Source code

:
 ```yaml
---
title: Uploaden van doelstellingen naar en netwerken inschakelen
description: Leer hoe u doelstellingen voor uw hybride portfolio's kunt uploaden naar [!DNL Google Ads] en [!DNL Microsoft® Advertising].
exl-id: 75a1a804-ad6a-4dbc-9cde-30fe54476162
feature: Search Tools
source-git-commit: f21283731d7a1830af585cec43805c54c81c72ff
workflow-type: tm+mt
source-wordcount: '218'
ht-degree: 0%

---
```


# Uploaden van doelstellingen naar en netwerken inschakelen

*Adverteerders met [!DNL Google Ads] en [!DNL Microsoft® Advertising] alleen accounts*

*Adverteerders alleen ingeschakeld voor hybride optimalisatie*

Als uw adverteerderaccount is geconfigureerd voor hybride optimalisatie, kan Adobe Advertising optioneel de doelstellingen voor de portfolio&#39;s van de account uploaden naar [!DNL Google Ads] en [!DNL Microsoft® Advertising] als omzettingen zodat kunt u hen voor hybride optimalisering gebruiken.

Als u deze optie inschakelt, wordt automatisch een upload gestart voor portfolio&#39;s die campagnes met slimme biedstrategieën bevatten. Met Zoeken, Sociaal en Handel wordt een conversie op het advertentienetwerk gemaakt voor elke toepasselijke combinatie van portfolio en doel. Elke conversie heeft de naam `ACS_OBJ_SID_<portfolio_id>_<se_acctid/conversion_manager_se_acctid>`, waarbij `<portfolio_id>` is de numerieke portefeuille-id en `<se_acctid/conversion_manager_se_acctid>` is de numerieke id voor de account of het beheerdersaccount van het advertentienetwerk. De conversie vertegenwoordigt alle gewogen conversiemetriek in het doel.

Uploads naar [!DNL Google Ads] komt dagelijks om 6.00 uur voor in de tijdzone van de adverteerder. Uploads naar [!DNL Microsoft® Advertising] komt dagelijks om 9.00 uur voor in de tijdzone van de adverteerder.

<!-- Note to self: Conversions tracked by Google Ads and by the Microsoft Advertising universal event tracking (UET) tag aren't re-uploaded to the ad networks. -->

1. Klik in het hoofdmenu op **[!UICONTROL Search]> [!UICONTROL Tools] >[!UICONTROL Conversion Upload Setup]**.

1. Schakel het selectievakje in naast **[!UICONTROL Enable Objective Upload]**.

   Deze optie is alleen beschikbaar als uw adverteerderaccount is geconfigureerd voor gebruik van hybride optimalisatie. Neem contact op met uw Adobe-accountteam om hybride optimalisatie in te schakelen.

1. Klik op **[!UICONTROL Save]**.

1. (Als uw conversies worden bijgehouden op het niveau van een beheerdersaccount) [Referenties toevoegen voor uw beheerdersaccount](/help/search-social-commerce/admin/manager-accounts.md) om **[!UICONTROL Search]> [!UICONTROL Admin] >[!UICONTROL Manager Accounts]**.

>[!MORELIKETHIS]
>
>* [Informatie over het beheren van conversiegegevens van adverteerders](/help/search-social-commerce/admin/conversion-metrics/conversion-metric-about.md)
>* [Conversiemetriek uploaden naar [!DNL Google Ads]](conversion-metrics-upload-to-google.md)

* * * * *

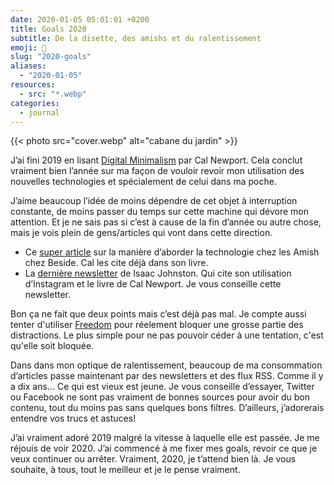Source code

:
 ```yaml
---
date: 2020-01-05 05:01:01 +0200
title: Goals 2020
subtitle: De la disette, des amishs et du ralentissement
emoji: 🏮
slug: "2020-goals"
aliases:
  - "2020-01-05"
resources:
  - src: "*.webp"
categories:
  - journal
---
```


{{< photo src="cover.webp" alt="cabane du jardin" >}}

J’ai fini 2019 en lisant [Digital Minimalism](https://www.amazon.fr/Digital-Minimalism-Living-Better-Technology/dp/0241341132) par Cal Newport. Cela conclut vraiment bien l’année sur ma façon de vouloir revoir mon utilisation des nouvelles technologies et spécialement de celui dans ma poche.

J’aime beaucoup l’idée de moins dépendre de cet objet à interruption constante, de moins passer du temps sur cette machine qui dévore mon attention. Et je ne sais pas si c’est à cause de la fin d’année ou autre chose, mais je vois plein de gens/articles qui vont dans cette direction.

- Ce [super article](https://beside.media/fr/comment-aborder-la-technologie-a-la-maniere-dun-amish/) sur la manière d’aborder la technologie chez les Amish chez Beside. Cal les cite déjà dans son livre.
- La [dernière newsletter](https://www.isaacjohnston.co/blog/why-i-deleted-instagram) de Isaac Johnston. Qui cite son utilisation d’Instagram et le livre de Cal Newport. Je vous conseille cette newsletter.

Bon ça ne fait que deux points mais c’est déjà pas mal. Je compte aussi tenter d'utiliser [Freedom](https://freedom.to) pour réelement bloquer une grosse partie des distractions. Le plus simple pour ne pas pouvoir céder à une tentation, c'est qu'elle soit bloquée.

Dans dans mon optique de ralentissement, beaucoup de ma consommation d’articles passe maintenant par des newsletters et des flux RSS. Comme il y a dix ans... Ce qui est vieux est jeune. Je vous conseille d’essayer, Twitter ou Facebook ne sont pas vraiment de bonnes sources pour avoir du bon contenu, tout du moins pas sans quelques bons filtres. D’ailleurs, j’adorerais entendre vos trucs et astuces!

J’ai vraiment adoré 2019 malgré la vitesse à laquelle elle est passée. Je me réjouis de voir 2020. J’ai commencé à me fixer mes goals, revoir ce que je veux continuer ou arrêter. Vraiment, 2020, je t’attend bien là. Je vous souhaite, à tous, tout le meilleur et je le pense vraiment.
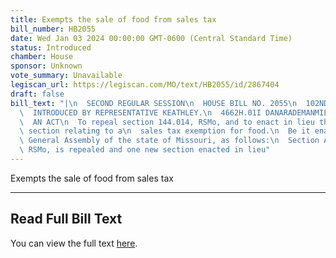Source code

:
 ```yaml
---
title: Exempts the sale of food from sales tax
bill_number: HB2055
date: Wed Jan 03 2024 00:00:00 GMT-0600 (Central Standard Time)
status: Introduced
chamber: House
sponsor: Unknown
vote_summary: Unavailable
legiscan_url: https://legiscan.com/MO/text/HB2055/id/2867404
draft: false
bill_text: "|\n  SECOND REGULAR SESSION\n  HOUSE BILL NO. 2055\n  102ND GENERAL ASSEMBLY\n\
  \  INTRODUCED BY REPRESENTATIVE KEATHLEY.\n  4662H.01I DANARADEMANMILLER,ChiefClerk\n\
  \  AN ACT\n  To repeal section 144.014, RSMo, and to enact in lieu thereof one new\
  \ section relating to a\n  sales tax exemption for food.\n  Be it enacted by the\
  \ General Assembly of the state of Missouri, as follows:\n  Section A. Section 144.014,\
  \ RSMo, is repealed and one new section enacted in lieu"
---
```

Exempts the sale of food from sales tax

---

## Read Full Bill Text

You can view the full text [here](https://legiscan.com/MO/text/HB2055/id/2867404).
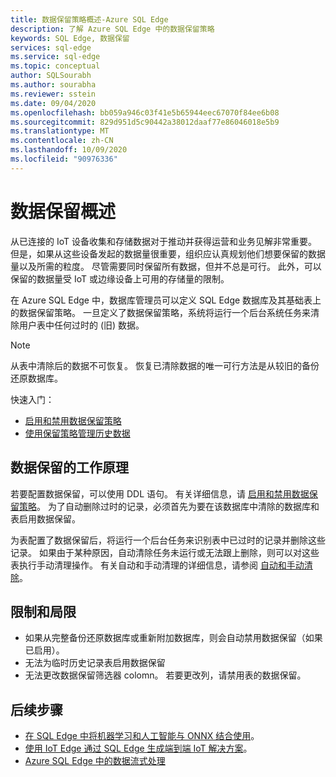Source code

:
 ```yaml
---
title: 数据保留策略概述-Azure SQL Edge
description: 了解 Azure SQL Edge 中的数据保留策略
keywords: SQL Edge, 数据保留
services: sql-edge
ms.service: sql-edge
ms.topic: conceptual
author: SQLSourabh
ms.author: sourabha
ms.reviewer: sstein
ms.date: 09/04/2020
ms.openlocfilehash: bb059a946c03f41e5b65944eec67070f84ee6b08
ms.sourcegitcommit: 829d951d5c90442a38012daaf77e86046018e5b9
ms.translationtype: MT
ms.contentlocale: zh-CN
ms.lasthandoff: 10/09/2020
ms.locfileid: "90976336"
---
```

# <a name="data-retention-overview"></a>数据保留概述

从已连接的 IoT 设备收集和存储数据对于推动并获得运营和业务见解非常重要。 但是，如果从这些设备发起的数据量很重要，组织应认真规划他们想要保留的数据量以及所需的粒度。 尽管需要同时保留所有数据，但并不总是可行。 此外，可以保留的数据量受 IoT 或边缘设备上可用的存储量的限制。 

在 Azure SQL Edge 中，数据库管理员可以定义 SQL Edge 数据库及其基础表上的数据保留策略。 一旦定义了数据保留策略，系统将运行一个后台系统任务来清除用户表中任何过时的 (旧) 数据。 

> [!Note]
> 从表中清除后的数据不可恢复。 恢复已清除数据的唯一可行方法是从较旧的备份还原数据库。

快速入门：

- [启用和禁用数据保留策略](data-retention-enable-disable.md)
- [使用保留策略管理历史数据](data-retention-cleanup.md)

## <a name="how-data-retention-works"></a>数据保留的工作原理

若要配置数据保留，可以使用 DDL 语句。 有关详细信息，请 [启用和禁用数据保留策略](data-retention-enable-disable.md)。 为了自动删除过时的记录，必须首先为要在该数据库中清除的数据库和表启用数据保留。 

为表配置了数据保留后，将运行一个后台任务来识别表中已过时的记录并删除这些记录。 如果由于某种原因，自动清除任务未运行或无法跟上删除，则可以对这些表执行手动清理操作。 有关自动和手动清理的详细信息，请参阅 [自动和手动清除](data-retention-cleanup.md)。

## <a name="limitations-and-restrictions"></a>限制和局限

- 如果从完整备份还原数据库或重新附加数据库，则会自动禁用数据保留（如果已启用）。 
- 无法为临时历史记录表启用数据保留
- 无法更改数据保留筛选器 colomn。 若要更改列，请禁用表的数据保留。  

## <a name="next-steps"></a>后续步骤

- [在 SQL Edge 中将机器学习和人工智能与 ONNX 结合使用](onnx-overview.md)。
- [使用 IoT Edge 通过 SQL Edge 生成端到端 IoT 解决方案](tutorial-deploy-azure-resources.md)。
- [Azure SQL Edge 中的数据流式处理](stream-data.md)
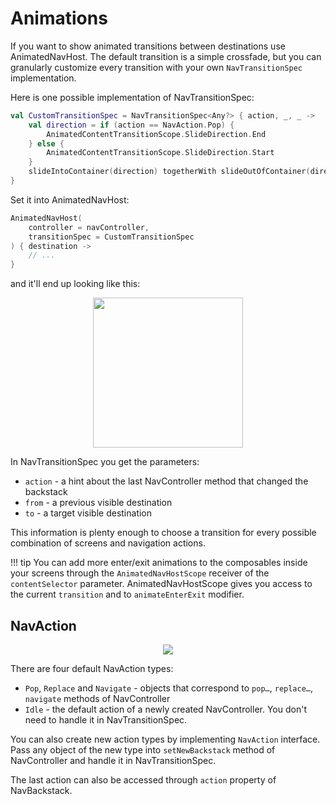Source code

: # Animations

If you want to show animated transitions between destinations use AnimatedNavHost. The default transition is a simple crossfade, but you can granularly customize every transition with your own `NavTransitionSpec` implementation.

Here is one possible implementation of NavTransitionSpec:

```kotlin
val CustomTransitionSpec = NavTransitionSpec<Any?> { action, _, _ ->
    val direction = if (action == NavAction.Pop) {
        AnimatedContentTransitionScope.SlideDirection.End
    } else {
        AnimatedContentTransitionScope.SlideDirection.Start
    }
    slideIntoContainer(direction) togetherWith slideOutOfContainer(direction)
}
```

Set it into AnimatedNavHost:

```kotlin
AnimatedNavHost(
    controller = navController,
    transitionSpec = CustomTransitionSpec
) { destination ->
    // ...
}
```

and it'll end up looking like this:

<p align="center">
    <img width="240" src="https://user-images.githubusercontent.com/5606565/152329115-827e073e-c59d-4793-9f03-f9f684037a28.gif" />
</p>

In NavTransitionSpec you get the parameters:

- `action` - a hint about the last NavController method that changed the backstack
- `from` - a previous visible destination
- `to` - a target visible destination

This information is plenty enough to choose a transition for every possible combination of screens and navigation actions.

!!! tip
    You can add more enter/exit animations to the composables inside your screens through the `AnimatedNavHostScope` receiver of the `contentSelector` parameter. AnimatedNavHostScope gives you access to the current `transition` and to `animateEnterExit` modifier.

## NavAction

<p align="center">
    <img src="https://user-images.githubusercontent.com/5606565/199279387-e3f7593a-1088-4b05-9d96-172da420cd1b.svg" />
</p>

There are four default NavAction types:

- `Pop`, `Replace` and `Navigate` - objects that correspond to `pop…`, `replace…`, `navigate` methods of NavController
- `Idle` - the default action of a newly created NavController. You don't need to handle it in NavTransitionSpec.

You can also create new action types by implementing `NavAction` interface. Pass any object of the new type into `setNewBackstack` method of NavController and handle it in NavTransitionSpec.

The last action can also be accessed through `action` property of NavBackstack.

* * * * *

Exercise goal >> Return, with no change at all, every line in the entries above from the line containing "Deze optie is" through the line containing "[Informatie over het".

Solution for this problem >>
   Deze optie is alleen beschikbaar als uw adverteerderaccount is geconfigureerd voor gebruik van hybride optimalisatie. Neem contact op met uw Adobe-accountteam om hybride optimalisatie in te schakelen.

1. Klik op **[!UICONTROL Save]**.

1. (Als uw conversies worden bijgehouden op het niveau van een beheerdersaccount) [Referenties toevoegen voor uw beheerdersaccount](/help/search-social-commerce/admin/manager-accounts.md) om **[!UICONTROL Search]> [!UICONTROL Admin] >[!UICONTROL Manager Accounts]**.

>[!MORELIKETHIS]
>
>* [Informatie over het beheren van conversiegegevens van adverteerders](/help/search-social-commerce/admin/conversion-metrics/conversion-metric-about.md)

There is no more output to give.